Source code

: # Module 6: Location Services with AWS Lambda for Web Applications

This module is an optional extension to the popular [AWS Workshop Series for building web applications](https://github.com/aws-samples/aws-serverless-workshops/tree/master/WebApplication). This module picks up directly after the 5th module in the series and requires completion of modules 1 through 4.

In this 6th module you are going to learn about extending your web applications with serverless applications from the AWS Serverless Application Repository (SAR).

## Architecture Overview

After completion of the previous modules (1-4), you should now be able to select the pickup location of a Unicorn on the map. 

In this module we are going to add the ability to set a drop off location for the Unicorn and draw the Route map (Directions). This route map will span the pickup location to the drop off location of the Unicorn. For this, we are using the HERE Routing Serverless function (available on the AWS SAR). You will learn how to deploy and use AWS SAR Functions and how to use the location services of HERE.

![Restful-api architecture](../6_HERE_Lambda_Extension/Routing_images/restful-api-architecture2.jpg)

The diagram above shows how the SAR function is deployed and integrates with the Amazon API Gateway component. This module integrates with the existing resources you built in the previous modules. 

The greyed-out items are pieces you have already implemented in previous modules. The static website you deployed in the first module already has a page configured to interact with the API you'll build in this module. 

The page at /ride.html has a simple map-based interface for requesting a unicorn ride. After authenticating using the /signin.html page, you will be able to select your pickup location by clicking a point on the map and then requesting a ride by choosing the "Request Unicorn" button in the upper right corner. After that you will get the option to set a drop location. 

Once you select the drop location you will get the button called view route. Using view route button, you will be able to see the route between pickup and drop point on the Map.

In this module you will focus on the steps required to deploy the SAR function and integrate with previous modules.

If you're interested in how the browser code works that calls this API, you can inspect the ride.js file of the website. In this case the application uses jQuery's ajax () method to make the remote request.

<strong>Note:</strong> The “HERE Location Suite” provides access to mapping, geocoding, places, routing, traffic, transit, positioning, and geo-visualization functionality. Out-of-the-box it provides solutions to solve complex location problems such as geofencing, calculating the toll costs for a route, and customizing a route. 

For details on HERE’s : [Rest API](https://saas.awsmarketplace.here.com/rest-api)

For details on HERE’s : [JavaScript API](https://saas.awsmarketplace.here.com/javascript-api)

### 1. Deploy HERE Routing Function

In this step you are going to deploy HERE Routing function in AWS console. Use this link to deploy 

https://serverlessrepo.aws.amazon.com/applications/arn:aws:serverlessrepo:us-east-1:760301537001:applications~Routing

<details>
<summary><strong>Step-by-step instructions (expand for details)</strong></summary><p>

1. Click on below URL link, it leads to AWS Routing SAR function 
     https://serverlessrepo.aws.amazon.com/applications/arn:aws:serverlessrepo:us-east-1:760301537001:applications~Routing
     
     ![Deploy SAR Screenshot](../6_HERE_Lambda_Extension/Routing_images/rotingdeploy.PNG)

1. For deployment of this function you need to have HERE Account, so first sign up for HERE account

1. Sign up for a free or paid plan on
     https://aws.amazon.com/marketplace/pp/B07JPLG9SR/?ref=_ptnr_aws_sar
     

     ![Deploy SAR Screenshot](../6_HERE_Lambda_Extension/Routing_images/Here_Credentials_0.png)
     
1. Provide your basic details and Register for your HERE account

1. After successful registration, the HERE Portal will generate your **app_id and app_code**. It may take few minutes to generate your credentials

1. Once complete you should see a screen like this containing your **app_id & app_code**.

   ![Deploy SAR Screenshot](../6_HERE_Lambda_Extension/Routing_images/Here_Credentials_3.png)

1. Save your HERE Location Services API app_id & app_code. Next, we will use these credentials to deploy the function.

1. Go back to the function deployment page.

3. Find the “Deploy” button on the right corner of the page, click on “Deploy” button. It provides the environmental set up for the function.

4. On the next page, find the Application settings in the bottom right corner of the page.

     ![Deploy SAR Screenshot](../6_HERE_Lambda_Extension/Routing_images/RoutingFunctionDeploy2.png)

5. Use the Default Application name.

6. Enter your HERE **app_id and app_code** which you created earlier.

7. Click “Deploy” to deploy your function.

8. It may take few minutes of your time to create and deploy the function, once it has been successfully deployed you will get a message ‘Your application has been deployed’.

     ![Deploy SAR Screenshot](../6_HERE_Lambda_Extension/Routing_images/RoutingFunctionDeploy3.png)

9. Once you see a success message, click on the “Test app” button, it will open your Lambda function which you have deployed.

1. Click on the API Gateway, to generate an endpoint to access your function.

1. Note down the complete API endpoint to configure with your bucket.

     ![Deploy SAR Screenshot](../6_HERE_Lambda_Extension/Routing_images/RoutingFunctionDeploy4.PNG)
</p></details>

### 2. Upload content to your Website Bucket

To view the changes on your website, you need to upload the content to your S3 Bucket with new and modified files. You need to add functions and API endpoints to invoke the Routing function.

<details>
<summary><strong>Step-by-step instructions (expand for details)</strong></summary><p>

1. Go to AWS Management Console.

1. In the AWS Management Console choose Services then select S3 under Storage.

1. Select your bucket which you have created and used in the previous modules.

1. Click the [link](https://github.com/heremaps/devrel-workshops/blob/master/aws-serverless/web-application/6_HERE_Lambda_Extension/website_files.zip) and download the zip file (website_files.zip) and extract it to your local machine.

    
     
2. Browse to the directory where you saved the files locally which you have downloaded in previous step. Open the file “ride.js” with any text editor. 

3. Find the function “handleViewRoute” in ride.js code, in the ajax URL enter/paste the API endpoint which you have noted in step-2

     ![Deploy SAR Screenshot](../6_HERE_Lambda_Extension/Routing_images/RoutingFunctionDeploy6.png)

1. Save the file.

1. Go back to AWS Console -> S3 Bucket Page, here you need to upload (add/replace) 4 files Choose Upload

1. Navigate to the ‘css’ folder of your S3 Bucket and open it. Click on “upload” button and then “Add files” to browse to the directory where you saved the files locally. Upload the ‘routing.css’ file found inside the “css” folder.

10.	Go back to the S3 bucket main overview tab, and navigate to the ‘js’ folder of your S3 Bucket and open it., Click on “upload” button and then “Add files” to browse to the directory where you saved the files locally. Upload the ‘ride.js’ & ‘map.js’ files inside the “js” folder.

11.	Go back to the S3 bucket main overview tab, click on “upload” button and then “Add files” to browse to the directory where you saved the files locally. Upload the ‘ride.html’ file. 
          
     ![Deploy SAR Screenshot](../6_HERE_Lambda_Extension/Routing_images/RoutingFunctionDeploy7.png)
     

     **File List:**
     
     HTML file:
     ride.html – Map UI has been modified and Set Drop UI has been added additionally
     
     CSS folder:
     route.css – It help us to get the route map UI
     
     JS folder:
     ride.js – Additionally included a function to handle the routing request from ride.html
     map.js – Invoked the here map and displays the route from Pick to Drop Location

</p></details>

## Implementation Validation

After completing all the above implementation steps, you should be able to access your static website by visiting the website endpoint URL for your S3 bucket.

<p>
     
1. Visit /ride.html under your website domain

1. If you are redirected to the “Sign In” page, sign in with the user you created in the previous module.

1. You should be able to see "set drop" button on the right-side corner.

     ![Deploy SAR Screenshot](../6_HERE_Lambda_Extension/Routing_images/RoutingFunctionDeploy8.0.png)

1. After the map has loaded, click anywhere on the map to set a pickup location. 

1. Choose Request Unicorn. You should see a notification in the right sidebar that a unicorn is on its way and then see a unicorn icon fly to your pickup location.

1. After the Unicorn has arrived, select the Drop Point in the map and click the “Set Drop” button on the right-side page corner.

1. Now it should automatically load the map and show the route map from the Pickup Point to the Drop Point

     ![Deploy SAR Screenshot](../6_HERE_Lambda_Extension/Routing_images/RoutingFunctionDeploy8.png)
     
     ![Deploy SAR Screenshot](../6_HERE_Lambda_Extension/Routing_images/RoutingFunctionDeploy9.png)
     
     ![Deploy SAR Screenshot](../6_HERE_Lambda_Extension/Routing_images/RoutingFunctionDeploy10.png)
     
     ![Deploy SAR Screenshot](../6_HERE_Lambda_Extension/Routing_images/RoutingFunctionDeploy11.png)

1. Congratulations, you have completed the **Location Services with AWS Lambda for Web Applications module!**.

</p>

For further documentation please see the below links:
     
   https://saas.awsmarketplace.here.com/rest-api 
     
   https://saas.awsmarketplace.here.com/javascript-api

> **Exercise directions**
Among the entries above, locate the lines containing "route.css – It" and "## Implementation Validation", and transcribe exactly those two lines and all lines between.

> **Task output**
     route.css – It help us to get the route map UI
     
     JS folder:
     ride.js – Additionally included a function to handle the routing request from ride.html
     map.js – Invoked the here map and displays the route from Pick to Drop Location

</p></details>

## Implementation Validation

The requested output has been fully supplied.